[raivo.sell]

The concept of the Language of Driving (LoD) refers to the implicit and explicit communication occurring among all traffic participants—drivers, pedestrians, cyclists, and increasingly, autonomous vehicles (AVs). Traditionally, human-to-human communication in traffic has relied on cues such as eye contact, gestures, micro-accelerations, and auditory signals. As driverless vehicles emerge in mixed traffic, this established communication framework becomes insufficient, raising new challenges in ensuring mutual understanding and trust between humans and machines.

Driving is a complex, interactive behavior shaped by both social conventions and environmental factors. Each agent in traffic—human or autonomous—must interpret others’ intentions and act predictably. In human-driven traffic, intentions are often conveyed through subtle actions: changes in speed, head movements, or hand gestures.

The absence of these human cues in AVs requires a new communication framework to ensure that other road users can safely interpret an AV’s behavior and decisions.

The LoD, therefore, must evolve into a structured communication system combining *external Human–Machine Interfaces (eHMI)* and *internal HMIs (iHMI)*. These systems should express intent (e.g., yielding, accelerating, stopping) in intuitive, culturally neutral ways that do not rely on language or prior training. For instance, pedestrians must clearly understand when an AV intends to stop or proceed without ambiguity.
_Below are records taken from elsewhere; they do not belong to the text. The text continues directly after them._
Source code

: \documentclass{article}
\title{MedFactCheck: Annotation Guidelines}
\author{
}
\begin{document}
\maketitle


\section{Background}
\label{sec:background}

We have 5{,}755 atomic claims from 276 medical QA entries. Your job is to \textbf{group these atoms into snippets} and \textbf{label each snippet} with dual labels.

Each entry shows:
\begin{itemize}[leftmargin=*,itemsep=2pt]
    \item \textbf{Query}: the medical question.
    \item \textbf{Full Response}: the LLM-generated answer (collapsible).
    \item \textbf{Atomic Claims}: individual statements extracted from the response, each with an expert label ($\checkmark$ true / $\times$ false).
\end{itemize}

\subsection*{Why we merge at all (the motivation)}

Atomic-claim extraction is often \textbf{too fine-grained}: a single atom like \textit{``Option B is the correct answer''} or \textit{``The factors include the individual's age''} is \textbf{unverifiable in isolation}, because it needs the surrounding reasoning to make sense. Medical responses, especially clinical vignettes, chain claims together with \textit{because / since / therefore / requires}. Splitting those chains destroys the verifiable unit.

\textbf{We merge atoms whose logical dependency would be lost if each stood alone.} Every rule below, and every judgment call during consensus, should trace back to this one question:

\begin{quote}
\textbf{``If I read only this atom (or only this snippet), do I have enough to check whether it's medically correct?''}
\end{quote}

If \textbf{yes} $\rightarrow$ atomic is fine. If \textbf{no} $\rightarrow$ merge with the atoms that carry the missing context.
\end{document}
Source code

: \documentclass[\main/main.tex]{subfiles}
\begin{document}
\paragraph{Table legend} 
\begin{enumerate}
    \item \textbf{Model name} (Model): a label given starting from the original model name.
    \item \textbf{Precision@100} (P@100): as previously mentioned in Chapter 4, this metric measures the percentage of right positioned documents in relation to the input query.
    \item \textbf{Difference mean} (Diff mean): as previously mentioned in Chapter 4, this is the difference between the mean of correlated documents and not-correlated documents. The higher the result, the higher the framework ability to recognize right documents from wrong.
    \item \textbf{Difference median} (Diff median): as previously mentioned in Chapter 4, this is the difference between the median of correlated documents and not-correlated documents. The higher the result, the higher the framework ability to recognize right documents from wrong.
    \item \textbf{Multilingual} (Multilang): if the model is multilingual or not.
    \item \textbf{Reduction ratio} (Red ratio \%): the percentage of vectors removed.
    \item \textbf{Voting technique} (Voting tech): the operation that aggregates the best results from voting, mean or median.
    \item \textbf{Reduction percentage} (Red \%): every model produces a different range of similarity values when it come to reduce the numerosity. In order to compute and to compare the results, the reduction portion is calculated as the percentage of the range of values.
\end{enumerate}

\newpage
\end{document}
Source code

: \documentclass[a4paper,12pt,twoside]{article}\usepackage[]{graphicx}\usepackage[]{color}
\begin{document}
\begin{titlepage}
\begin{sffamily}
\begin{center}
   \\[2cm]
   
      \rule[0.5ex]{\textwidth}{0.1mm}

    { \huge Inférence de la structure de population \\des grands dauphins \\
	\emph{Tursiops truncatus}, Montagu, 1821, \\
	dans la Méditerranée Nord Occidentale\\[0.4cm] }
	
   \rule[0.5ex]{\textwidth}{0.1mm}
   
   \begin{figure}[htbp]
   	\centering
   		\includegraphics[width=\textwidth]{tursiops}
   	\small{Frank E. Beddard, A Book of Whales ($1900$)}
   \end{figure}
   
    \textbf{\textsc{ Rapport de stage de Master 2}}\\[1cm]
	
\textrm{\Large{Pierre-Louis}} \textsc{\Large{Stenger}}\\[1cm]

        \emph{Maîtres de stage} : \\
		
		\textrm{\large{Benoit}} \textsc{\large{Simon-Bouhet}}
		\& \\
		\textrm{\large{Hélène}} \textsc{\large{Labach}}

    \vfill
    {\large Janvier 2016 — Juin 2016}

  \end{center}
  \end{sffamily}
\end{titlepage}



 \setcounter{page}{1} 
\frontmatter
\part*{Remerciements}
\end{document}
The Tallinn University of Technology (TalTech) pilot project, conducted with the ISEAUTO autonomous shuttle, provided real-world insights into LoD interactions. The pilot involved 539 passengers and 176 pedestrians, combining surveys with on-site observations and expert focus groups from national transport authorities.

A key component of the experiment was the development of LED-based signaling patterns to communicate the shuttle’s intent to pedestrians.

The ISEAUTO shuttle used three distinct visual symbols displayed on front panels to indicate its awareness and behavior (see Table 1).

Pedestrian interviews revealed that while most understood the general meaning of light signals, some participants lacked confidence about their interpretation, indicating the need for clearer, standardized visual cues.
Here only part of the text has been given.